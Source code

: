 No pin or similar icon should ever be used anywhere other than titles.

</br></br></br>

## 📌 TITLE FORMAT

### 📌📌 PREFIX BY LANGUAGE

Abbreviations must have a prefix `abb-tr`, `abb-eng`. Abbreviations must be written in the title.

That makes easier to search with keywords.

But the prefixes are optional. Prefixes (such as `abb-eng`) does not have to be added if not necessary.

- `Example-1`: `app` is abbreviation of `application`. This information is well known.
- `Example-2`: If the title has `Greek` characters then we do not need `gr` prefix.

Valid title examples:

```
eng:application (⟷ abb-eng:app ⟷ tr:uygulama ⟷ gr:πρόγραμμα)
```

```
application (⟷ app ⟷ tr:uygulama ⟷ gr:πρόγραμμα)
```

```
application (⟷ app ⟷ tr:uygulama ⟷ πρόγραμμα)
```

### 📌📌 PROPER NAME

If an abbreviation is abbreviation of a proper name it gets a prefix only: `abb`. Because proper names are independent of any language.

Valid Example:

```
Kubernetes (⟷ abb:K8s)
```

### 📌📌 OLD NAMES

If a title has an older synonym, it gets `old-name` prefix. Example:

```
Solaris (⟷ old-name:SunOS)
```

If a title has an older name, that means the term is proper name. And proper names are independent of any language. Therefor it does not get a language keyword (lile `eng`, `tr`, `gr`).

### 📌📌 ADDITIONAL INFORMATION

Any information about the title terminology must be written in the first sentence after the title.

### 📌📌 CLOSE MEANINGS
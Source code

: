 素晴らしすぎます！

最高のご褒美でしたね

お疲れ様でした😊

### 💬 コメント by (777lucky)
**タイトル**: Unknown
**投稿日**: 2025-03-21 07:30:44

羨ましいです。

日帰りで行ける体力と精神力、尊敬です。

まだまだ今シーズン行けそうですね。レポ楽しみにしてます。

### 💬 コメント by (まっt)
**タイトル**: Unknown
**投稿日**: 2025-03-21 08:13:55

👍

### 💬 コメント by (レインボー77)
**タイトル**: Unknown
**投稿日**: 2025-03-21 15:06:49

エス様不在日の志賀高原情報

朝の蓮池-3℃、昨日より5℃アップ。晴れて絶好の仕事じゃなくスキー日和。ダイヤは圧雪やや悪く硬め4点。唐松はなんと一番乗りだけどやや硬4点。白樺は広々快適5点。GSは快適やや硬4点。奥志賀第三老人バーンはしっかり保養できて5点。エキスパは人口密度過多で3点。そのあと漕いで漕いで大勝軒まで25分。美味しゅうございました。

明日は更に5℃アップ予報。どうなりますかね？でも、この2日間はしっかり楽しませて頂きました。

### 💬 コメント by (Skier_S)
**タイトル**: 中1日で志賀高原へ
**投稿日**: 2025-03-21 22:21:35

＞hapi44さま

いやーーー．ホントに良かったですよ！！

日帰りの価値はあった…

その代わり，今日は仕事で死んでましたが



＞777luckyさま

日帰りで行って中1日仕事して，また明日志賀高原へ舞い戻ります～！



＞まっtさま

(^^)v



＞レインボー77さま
══════════════════════════════
WORK REQUIRED -
Track down all lines above with the string "Valid" and copy them.

TASK RESPONSE -
Valid title examples:
Valid Example:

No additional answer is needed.